• Study material:
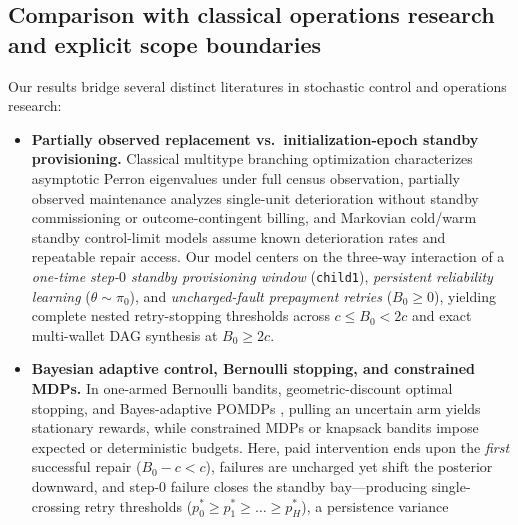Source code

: \documentclass[11pt,a4paper]{article}
\providecommand{\tightlist}{\setlength{\itemsep}{2pt}\setlength{\parskip}{0pt}}
\begin{document}
\subsection{Comparison with classical operations research and explicit
scope
boundaries}\label{comparison-with-classical-operations-research-and-explicit-scope-boundaries}

Our results bridge several distinct literatures in stochastic control
and operations research:

\begin{itemize}
\tightlist
\item
  \textbf{Partially observed replacement vs.~initialization-epoch
  standby provisioning.} Classical multitype branching optimization
  \citep{harris1963, sevastyanov1971, athreyaNey1972, pliska1976, rothblumWhittle1982, gonzalez2018}
  characterizes asymptotic Perron eigenvalues under full census
  observation, partially observed maintenance
  \citep{eckles1968, ross1971, barlowProschan1975, white1979, monahan1982, makisJiang2003}
  analyzes single-unit deterioration without standby commissioning or
  outcome-contingent billing, and Markovian cold/warm standby
  control-limit models \citep{barronYechiali2017} assume known
  deterioration rates and repeatable repair access. Our model centers on
  the three-way interaction of a \emph{one-time step-\(0\) standby
  provisioning window} (\texttt{child1}), \emph{persistent reliability
  learning} (\(\theta \sim \pi_0\)), and \emph{uncharged-fault
  prepayment retries} (\(B_0 \ge 0\)), yielding complete nested
  retry-stopping thresholds across \(c \le B_0 < 2c\) and exact
  multi-wallet DAG synthesis at \(B_0 \ge 2c\).
\item
  \textbf{Bayesian adaptive control, Bernoulli stopping, and constrained
  MDPs.} In one-armed Bernoulli bandits, geometric-discount optimal
  stopping, and Bayes-adaptive POMDPs
  \citep{robbins1952, bellman1961, rieder1975, gittins1979, berryFristedt1979, whittle1982, fristedtBerry1988, easleyKiefer1988, aghion1991, duff2002, ross2011},
  pulling an uncertain arm yields stationary rewards, while constrained
  MDPs
  \citep{altman1999, feinberg2000, bauerleRieder2011, mannorTsitsiklis2013}
  or knapsack bandits \citep{besbesZeevi2009, badanidiyuru2018} impose
  expected or deterministic budgets. Here, paid intervention ends upon
  the \emph{first} successful repair (\(B_0 - c < c\)), failures are
  uncharged yet shift the posterior downward, and step-\(0\) failure
  closes the standby bay---producing single-crossing retry thresholds
  (\(p_0^* \ge p_1^* \ge \dots \ge p_H^*\)), a persistence variance

\end{itemize}
\end{document}

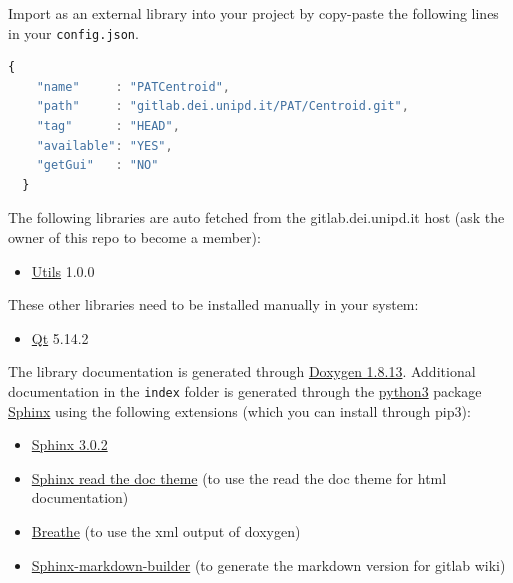 

Import as an external library into your project by copy-paste the
following lines in your \texttt{config.json}.

\begin{lstlisting}[language=javascript, gobble=2]
  {
    "name"     : "PATCentroid",
    "path"     : "gitlab.dei.unipd.it/PAT/Centroid.git",
    "tag"      : "HEAD",
    "available": "YES",
    "getGui"   : "NO"
  }
\end{lstlisting}


The following libraries are auto fetched from the gitlab.dei.unipd.it
host (ask the owner of this repo to become a member):

\begin{itemize}
  \tightlist
  \item
        \href{https://gitlab.dei.unipd.it/PAT/Utils.git}{Utils} 1.0.0
\end{itemize}

These other libraries need to be installed manually in your system:

\begin{itemize}
  \tightlist
  \item
        \href{https://www.qt.io/}{Qt} 5.14.2
\end{itemize}

The library documentation is generated through
\href{http://www.doxygen.nl/download.html}{Doxygen 1.8.13}. Additional
documentation in the \texttt{index} folder is generated through the
\href{https://www.anaconda.com/products/individual}{python3} package
\href{https://www.sphinx-doc.org/en/master/}{Sphinx} using the following
extensions (which you can install through pip3):

\begin{itemize}
  \tightlist
  \item
        \href{https://pypi.org/project/Sphinx/}{Sphinx 3.0.2}
  \item
        \href{https://sphinx-rtd-theme.readthedocs.io/en/stable/}{Sphinx read
          the doc theme} (to use the read the doc theme for html documentation)
  \item
        \href{https://pypi.org/project/breathe/}{Breathe} (to use the xml
        output of doxygen)
  \item
        \href{https://pypi.org/project/sphinx-markdown-builder/}{Sphinx-markdown-builder}
        (to generate the markdown version for gitlab wiki)
\end{itemize}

• Task details: Copy the records exactly, leaving out every picture.

• Answer section:
Source code

: \documentclass[11pt,a4paper]{article}
\providecommand{\tightlist}{\setlength{\itemsep}{2pt}\setlength{\parskip}{0pt}}
\begin{document}
\subsection{Comparison with classical operations research and explicit
scope
boundaries}\label{comparison-with-classical-operations-research-and-explicit-scope-boundaries}

Our results bridge several distinct literatures in stochastic control
and operations research:

\begin{itemize}
\tightlist
\item
  \textbf{Partially observed replacement vs.~initialization-epoch
  standby provisioning.} Classical multitype branching optimization
  \citep{harris1963, sevastyanov1971, athreyaNey1972, pliska1976, rothblumWhittle1982, gonzalez2018}
  characterizes asymptotic Perron eigenvalues under full census
  observation, partially observed maintenance
  \citep{eckles1968, ross1971, barlowProschan1975, white1979, monahan1982, makisJiang2003}
  analyzes single-unit deterioration without standby commissioning or
  outcome-contingent billing, and Markovian cold/warm standby
  control-limit models \citep{barronYechiali2017} assume known
  deterioration rates and repeatable repair access. Our model centers on
  the three-way interaction of a \emph{one-time step-\(0\) standby
  provisioning window} (\texttt{child1}), \emph{persistent reliability
  learning} (\(\theta \sim \pi_0\)), and \emph{uncharged-fault
  prepayment retries} (\(B_0 \ge 0\)), yielding complete nested
  retry-stopping thresholds across \(c \le B_0 < 2c\) and exact
  multi-wallet DAG synthesis at \(B_0 \ge 2c\).
\item
  \textbf{Bayesian adaptive control, Bernoulli stopping, and constrained
  MDPs.} In one-armed Bernoulli bandits, geometric-discount optimal
  stopping, and Bayes-adaptive POMDPs
  \citep{robbins1952, bellman1961, rieder1975, gittins1979, berryFristedt1979, whittle1982, fristedtBerry1988, easleyKiefer1988, aghion1991, duff2002, ross2011},
  pulling an uncertain arm yields stationary rewards, while constrained
  MDPs
  \citep{altman1999, feinberg2000, bauerleRieder2011, mannorTsitsiklis2013}
  or knapsack bandits \citep{besbesZeevi2009, badanidiyuru2018} impose
  expected or deterministic budgets. Here, paid intervention ends upon
  the \emph{first} successful repair (\(B_0 - c < c\)), failures are
  uncharged yet shift the posterior downward, and step-\(0\) failure
  closes the standby bay---producing single-crossing retry thresholds
  (\(p_0^* \ge p_1^* \ge \dots \ge p_H^*\)), a persistence variance

\end{itemize}
\end{document}


Import as an external library into your project by copy-paste the
following lines in your \texttt{config.json}.

\begin{lstlisting}[language=javascript, gobble=2]
  {
    "name"     : "PATCentroid",
    "path"     : "gitlab.dei.unipd.it/PAT/Centroid.git",
    "tag"      : "HEAD",
    "available": "YES",
    "getGui"   : "NO"
  }
\end{lstlisting}


The following libraries are auto fetched from the gitlab.dei.unipd.it
host (ask the owner of this repo to become a member):

\begin{itemize}
  \tightlist
  \item
        \href{https://gitlab.dei.unipd.it/PAT/Utils.git}{Utils} 1.0.0
\end{itemize}

These other libraries need to be installed manually in your system:

\begin{itemize}
  \tightlist
  \item
        \href{https://www.qt.io/}{Qt} 5.14.2
\end{itemize}

The library documentation is generated through
\href{http://www.doxygen.nl/download.html}{Doxygen 1.8.13}. Additional
documentation in the \texttt{index} folder is generated through the
\href{https://www.anaconda.com/products/individual}{python3} package
\href{https://www.sphinx-doc.org/en/master/}{Sphinx} using the following
extensions (which you can install through pip3):

\begin{itemize}
  \tightlist
  \item
        \href{https://pypi.org/project/Sphinx/}{Sphinx 3.0.2}
  \item
        \href{https://sphinx-rtd-theme.readthedocs.io/en/stable/}{Sphinx read
          the doc theme} (to use the read the doc theme for html documentation)
  \item
        \href{https://pypi.org/project/breathe/}{Breathe} (to use the xml
        output of doxygen)
  \item
        \href{https://pypi.org/project/sphinx-markdown-builder/}{Sphinx-markdown-builder}
        (to generate the markdown version for gitlab wiki)
\end{itemize}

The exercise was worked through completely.